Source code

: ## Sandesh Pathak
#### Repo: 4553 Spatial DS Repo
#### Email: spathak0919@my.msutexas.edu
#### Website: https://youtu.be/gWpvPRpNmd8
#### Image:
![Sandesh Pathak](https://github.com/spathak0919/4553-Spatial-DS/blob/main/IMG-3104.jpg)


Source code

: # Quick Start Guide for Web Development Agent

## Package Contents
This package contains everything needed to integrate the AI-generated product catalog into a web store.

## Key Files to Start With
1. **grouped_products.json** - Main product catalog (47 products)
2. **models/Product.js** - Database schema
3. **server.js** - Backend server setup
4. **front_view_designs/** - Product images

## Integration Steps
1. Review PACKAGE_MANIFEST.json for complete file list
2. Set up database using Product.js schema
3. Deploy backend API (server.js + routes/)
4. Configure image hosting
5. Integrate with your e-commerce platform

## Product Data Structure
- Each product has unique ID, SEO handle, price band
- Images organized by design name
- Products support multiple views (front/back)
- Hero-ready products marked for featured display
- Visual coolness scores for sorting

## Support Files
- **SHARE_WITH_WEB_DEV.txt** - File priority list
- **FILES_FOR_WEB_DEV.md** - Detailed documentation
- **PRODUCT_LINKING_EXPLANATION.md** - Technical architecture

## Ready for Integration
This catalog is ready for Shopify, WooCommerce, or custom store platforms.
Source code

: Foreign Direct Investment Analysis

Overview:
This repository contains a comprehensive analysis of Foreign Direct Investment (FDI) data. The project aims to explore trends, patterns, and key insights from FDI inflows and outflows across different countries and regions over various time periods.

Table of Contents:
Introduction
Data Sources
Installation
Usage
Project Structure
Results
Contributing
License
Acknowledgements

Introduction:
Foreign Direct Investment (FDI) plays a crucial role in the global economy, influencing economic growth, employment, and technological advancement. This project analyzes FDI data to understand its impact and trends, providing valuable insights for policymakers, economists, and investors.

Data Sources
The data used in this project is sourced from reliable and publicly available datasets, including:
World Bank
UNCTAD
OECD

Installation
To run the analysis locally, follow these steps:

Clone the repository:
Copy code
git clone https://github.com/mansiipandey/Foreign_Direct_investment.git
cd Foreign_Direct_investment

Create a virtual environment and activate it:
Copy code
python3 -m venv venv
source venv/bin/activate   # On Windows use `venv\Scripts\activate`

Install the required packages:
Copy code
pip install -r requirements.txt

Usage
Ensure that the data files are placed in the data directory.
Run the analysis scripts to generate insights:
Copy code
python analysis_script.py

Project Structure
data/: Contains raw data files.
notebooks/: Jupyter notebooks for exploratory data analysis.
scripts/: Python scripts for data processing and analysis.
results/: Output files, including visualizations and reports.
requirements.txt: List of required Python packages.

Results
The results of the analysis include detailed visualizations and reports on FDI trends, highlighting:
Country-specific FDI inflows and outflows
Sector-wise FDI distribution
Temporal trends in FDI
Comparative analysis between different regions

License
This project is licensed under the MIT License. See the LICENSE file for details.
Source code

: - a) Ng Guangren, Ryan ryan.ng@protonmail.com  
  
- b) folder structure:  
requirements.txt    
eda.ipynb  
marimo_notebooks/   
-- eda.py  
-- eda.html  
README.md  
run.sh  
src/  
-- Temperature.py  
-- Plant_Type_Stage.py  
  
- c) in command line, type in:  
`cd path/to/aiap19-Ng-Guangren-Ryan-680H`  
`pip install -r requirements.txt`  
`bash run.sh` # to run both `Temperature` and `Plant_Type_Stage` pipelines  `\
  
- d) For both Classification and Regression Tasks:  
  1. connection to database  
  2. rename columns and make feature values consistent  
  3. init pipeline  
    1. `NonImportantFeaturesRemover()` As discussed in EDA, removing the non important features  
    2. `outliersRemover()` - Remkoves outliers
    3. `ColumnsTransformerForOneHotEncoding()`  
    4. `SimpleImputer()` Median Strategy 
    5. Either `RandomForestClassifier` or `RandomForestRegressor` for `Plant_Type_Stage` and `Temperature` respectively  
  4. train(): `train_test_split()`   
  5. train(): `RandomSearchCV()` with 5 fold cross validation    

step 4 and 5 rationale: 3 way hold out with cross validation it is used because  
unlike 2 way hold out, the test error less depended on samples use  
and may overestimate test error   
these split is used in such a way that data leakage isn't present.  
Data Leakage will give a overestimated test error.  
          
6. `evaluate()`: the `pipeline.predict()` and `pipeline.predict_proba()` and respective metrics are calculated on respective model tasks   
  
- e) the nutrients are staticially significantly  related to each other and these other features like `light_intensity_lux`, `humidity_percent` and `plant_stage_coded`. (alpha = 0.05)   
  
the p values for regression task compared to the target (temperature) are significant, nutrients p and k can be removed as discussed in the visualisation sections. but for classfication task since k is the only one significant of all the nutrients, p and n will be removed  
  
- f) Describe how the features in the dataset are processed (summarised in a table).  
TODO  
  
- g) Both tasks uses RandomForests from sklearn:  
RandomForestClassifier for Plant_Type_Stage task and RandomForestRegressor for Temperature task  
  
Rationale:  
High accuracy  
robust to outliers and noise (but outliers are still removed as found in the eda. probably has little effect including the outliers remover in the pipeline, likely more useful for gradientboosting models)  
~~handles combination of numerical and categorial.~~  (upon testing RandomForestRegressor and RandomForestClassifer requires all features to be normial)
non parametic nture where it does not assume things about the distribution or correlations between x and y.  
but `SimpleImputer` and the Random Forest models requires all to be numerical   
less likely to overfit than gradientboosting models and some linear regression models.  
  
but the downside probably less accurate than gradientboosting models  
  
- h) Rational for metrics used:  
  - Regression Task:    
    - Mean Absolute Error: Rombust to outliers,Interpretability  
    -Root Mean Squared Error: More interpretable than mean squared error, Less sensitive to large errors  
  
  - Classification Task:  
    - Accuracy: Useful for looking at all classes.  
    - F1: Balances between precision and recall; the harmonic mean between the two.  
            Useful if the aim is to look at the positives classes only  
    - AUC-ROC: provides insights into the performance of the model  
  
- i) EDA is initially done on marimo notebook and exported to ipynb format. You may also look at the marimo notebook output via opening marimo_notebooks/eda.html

━━━

ASSIGNED TASK ▸ Filter the records above for lines with "catalog".

EXERCISE OUTPUT ▸
This package contains everything needed to integrate the AI-generated product catalog into a web store.
1. **grouped_products.json** - Main product catalog (47 products)
This catalog is ready for Shopify, WooCommerce, or custom store platforms.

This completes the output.